INFORMATION PROVIDED START

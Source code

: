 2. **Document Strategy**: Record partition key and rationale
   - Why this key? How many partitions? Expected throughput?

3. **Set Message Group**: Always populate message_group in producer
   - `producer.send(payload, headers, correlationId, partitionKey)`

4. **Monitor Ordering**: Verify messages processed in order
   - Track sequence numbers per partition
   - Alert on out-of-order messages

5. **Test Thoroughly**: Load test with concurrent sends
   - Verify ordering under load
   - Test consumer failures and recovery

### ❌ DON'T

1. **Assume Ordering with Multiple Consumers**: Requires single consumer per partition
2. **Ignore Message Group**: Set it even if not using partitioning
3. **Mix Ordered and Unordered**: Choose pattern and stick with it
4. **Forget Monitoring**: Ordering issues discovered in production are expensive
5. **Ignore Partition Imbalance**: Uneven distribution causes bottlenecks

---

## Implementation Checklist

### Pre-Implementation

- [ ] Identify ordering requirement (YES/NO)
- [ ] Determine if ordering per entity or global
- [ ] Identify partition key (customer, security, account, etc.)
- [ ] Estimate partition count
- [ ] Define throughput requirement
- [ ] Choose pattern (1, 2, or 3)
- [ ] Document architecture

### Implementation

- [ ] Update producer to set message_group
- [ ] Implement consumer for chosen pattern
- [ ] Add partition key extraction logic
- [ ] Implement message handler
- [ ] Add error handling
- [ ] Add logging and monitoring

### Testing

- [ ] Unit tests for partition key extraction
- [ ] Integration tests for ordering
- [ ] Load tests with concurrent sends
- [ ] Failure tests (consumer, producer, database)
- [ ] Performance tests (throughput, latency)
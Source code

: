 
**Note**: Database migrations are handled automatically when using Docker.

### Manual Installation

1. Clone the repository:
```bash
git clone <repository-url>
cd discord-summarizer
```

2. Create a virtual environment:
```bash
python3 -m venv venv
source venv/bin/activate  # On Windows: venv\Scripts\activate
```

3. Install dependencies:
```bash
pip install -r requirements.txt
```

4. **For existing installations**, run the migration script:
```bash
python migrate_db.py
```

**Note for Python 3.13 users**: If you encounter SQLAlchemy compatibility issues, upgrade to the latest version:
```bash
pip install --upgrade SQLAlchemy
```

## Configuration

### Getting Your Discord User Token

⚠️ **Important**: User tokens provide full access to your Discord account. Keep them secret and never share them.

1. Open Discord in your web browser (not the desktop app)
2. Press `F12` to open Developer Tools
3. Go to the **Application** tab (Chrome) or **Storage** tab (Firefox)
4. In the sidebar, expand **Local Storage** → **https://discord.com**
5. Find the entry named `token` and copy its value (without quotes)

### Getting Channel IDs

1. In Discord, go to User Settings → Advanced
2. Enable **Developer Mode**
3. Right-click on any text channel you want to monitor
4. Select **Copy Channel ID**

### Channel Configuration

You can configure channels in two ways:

INFORMATION PROVIDED END

▸ INSTRUCTIONS FOR THE TASK
Write out every line of the data that holds the word "Verify".

▸ ANSWER FOR THE TASK
4. **Monitor Ordering**: Verify messages processed in order
   - Verify ordering under load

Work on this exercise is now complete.